> _ACTIVITY_
Pull out every line from the listing that has the word "your".

> _TASK MATERIAL_

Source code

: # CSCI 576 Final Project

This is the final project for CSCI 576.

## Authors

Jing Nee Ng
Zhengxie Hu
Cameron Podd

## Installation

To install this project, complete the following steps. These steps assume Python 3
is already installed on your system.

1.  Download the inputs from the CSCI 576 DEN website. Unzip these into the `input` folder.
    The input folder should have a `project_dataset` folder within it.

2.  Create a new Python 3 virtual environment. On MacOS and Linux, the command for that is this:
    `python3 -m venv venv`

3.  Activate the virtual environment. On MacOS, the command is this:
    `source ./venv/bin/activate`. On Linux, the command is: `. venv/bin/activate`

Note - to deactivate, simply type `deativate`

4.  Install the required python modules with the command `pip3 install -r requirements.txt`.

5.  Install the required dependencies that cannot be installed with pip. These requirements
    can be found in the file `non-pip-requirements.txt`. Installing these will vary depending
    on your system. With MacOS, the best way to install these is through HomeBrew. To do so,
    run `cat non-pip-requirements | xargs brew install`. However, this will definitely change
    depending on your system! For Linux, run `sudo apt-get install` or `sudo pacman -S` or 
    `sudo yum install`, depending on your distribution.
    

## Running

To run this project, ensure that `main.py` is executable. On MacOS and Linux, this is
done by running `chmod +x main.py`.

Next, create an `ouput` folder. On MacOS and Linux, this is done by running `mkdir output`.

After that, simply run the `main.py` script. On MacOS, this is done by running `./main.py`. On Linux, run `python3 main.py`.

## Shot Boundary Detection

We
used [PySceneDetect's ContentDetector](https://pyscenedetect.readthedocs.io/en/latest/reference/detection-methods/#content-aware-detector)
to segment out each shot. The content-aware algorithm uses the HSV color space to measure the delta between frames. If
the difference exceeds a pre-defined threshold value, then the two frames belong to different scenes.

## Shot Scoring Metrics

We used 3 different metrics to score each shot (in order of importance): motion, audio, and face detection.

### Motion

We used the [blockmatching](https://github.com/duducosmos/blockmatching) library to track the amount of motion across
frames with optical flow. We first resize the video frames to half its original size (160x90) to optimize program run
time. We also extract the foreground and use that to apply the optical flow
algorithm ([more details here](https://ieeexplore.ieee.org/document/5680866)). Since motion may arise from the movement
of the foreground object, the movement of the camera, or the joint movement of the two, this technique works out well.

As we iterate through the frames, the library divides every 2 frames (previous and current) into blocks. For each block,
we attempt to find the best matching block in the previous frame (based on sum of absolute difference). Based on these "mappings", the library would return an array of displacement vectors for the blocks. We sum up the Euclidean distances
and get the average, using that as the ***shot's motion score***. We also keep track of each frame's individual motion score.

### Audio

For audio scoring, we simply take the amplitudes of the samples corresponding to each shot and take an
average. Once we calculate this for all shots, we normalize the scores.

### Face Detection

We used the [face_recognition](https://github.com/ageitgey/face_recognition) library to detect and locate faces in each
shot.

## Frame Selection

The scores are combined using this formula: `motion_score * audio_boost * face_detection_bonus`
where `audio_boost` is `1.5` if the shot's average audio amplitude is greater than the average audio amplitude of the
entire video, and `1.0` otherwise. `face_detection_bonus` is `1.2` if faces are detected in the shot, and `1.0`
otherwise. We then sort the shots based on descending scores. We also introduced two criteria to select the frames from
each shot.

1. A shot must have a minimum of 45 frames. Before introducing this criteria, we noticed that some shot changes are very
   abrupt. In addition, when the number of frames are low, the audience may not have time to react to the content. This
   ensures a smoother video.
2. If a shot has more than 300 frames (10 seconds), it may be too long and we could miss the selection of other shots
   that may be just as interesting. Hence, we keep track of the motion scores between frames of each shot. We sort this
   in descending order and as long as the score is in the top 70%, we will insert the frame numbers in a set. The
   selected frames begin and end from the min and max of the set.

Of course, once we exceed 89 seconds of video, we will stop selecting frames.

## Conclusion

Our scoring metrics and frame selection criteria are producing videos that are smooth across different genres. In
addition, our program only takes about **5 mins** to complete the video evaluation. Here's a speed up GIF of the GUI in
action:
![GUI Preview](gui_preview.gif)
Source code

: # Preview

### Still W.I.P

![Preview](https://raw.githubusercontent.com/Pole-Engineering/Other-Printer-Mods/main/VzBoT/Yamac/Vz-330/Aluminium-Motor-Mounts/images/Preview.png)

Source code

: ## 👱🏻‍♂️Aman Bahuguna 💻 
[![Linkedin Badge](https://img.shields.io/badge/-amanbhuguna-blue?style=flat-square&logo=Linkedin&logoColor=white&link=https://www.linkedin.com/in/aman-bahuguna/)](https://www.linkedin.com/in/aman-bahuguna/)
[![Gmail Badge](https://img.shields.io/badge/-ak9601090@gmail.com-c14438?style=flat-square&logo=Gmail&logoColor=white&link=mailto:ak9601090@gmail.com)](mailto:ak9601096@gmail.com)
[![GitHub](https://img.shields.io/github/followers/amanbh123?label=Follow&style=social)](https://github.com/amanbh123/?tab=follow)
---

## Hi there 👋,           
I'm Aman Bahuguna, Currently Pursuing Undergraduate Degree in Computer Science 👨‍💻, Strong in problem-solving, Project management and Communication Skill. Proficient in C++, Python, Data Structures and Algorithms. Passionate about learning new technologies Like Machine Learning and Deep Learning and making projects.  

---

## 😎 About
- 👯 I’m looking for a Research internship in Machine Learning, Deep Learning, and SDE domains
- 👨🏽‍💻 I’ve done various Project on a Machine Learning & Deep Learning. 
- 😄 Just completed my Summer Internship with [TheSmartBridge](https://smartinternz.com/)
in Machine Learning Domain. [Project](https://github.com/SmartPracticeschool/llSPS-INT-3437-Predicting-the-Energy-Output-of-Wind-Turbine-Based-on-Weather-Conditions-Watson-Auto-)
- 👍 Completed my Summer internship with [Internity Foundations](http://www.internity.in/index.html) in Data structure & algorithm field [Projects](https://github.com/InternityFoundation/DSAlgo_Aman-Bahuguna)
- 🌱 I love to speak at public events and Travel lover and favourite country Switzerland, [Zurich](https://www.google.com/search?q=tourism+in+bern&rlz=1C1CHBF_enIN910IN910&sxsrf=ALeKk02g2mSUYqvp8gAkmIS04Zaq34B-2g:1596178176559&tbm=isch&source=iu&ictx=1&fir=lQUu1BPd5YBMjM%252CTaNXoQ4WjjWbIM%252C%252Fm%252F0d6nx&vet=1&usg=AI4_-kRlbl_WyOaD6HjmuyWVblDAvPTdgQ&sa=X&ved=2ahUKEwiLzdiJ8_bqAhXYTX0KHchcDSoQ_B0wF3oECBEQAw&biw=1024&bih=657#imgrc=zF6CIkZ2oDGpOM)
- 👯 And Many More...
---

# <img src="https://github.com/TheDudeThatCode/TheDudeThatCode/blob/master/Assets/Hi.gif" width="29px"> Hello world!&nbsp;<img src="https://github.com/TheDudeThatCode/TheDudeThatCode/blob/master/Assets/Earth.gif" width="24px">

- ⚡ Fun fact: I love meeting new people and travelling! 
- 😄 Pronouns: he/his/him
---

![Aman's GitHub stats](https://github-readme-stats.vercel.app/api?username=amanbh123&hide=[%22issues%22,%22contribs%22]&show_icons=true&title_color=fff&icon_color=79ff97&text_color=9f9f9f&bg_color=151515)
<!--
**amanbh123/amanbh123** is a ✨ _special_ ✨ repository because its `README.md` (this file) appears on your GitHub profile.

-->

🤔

* * *

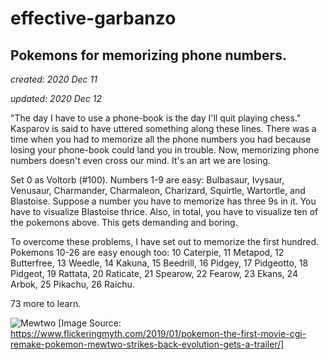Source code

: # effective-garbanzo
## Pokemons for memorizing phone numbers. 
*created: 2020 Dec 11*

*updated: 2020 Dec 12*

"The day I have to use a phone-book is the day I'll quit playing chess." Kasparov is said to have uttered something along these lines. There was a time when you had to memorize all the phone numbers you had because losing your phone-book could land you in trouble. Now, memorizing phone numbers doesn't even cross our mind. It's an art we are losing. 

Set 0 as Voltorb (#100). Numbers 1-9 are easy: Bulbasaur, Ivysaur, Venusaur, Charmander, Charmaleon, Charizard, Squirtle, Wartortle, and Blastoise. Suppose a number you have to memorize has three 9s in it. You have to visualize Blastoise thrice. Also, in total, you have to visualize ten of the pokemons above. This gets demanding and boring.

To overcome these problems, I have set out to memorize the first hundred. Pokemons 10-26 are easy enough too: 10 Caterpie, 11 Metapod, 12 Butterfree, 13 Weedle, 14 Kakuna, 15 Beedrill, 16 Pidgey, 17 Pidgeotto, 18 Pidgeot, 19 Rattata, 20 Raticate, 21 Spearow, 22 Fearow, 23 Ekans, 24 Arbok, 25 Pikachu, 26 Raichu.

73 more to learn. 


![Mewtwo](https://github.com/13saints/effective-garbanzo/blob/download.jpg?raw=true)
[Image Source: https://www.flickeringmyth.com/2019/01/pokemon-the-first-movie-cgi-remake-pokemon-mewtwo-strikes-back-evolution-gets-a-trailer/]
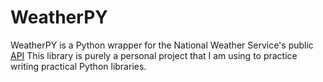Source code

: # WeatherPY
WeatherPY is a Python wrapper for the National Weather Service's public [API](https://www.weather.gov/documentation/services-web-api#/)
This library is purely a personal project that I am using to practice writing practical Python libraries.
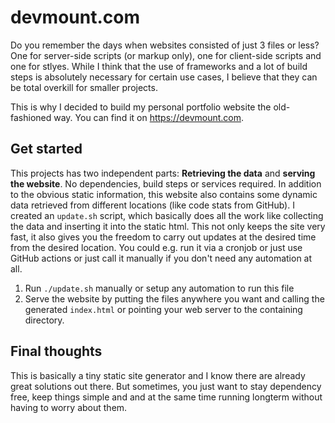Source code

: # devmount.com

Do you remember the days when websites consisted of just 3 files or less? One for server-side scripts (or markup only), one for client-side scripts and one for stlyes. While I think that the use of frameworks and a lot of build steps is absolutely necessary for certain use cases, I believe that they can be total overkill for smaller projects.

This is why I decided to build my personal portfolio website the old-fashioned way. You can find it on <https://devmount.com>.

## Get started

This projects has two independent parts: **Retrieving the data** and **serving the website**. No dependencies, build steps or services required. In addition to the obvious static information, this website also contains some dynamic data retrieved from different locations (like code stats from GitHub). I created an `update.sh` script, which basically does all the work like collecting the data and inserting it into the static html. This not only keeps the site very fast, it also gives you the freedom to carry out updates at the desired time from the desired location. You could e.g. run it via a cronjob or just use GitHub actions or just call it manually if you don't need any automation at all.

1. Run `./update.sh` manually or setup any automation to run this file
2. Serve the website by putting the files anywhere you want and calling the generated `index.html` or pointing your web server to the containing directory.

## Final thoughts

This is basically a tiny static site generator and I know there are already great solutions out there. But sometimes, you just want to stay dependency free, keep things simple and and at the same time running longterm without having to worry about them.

> _ANSWER_
is already installed on your system.
    on your system. With MacOS, the best way to install these is through HomeBrew. To do so,
    depending on your system! For Linux, run `sudo apt-get install` or `sudo pacman -S` or 
    `sudo yum install`, depending on your distribution.
**amanbh123/amanbh123** is a ✨ _special_ ✨ repository because its `README.md` (this file) appears on your GitHub profile.
"The day I have to use a phone-book is the day I'll quit playing chess." Kasparov is said to have uttered something along these lines. There was a time when you had to memorize all the phone numbers you had because losing your phone-book could land you in trouble. Now, memorizing phone numbers doesn't even cross our mind. It's an art we are losing. 
2. Serve the website by putting the files anywhere you want and calling the generated `index.html` or pointing your web server to the containing directory.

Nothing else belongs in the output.